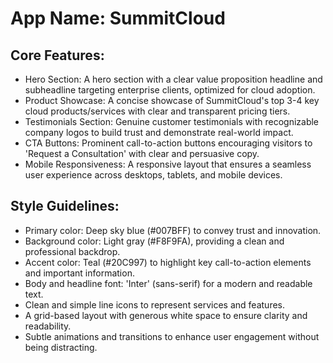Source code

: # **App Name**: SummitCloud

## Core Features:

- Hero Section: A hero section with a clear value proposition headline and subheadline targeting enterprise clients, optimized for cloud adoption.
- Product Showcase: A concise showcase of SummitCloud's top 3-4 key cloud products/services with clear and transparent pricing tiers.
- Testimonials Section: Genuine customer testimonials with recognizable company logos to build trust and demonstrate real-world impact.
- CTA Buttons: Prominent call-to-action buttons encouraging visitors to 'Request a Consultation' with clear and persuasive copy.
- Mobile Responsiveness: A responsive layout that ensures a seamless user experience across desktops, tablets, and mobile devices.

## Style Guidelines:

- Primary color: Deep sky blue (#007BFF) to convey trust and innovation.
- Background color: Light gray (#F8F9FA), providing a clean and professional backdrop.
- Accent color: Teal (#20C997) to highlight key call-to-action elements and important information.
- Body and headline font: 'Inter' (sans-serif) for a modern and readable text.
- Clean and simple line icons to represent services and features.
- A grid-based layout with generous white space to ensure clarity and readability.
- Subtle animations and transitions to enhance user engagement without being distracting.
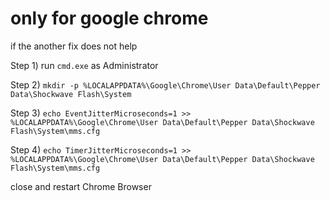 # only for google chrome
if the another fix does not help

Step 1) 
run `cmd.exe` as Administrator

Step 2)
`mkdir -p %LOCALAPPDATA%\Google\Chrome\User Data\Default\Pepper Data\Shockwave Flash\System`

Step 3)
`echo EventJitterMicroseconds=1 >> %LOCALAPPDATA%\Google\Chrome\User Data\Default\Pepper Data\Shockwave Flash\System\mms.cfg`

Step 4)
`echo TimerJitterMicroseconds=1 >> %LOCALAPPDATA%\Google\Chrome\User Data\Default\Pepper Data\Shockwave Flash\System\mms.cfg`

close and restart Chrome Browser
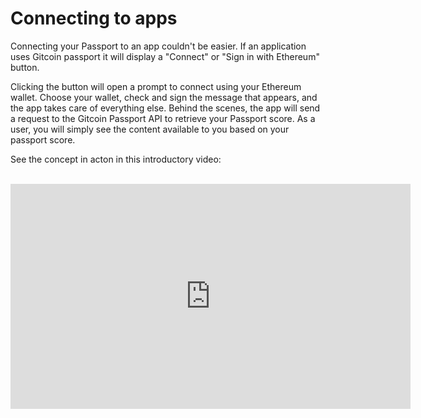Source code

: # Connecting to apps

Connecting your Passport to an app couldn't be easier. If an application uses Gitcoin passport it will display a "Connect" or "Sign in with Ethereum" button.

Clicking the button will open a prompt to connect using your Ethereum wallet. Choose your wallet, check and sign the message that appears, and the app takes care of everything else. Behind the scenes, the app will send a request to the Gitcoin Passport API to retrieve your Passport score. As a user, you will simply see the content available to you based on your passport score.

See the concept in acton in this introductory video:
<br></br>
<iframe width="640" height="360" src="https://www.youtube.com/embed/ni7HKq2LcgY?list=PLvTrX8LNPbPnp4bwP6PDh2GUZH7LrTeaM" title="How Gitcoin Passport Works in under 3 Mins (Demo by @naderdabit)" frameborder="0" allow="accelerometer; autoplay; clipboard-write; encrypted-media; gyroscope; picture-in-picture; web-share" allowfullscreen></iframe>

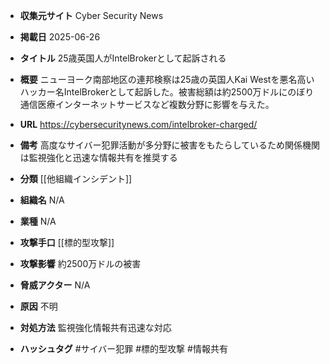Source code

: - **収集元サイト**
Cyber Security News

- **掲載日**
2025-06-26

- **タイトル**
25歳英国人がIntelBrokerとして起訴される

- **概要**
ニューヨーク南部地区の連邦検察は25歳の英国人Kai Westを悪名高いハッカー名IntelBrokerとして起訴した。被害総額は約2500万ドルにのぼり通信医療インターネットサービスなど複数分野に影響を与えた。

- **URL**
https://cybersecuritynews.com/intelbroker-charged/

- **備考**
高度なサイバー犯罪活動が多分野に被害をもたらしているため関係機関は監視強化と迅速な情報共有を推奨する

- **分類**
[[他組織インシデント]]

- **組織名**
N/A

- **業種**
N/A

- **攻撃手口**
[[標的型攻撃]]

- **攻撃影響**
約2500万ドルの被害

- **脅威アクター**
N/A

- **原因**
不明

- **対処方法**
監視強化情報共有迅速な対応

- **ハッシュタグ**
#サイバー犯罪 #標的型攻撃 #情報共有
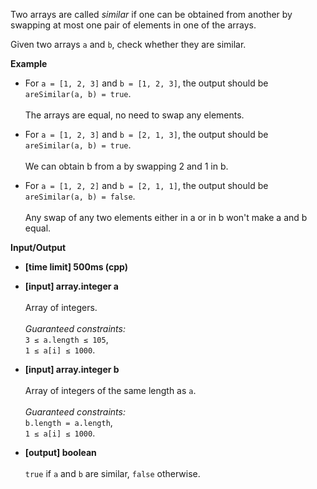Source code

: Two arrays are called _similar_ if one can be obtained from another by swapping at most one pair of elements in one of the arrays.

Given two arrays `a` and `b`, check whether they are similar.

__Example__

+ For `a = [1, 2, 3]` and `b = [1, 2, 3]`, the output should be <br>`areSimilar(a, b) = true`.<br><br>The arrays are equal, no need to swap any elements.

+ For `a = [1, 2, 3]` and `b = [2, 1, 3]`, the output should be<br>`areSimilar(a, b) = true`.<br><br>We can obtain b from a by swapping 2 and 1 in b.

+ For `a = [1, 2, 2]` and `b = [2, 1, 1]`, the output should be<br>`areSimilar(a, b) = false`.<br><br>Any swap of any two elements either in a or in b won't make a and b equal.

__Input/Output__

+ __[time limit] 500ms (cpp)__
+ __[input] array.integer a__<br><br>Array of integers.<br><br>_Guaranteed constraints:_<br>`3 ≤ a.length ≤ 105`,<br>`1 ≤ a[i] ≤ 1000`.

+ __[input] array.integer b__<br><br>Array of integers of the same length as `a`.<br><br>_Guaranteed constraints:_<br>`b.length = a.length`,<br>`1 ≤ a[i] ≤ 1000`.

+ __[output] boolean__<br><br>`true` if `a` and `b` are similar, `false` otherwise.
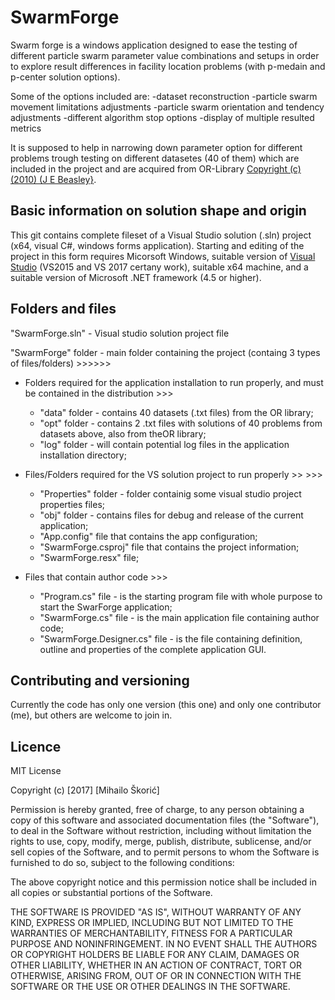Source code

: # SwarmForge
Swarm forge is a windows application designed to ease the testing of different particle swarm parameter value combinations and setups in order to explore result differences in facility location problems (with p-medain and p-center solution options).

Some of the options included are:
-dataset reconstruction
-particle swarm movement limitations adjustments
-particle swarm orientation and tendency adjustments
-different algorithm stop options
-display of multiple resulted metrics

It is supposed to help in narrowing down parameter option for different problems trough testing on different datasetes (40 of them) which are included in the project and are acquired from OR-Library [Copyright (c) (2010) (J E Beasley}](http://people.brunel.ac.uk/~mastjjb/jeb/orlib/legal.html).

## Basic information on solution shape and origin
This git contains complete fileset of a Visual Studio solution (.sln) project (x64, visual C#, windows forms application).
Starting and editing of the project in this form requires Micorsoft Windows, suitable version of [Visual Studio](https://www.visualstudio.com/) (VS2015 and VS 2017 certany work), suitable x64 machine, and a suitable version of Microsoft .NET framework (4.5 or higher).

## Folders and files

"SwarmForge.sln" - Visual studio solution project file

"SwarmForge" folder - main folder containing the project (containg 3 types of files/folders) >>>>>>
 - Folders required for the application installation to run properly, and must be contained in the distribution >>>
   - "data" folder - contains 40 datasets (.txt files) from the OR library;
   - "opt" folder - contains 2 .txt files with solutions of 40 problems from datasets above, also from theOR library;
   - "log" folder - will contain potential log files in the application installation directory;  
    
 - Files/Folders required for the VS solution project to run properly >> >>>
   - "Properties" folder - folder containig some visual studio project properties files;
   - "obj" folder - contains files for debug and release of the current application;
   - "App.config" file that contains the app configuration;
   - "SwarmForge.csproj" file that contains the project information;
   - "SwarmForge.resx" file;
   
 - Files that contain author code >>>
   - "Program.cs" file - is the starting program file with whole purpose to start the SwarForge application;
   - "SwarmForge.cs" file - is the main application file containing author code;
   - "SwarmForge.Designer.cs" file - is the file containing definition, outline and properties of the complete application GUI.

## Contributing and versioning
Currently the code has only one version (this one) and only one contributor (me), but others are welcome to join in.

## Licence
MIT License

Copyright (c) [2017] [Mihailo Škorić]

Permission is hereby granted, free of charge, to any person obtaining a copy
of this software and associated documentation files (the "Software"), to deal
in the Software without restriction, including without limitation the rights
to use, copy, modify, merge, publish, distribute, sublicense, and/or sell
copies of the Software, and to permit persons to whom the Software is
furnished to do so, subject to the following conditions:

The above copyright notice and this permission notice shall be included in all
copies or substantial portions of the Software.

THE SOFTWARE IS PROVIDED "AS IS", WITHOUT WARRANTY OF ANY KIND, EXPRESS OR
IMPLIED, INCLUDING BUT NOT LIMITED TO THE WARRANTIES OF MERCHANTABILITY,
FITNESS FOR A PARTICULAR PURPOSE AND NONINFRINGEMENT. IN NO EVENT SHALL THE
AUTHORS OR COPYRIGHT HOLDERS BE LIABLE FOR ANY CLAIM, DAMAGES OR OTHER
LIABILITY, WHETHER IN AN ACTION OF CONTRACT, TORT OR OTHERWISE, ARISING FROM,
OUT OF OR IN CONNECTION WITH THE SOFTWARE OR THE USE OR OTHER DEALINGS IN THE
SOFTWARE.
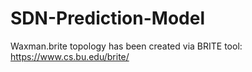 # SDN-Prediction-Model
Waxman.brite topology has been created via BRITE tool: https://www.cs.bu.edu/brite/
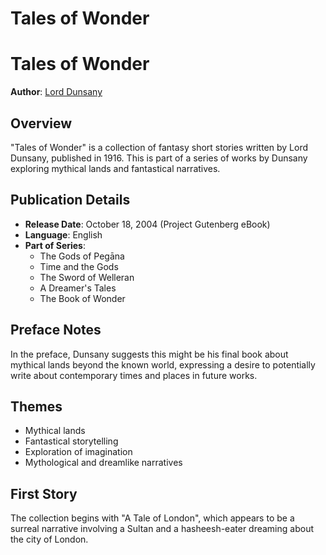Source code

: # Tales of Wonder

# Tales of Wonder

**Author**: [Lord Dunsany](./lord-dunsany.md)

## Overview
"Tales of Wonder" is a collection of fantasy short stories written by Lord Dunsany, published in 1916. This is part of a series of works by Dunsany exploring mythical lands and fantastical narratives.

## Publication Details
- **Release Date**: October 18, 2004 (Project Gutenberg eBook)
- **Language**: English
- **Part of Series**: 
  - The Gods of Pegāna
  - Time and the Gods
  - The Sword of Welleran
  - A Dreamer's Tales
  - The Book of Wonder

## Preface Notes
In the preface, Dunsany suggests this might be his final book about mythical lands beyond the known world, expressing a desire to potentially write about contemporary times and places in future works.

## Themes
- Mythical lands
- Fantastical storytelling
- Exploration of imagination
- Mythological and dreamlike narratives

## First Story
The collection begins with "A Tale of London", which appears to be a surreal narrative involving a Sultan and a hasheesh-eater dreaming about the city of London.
........
### What the exercise asks
Where a line in the records above holds the string "color", it counts toward the total; give that total alone.

### Result of the task
3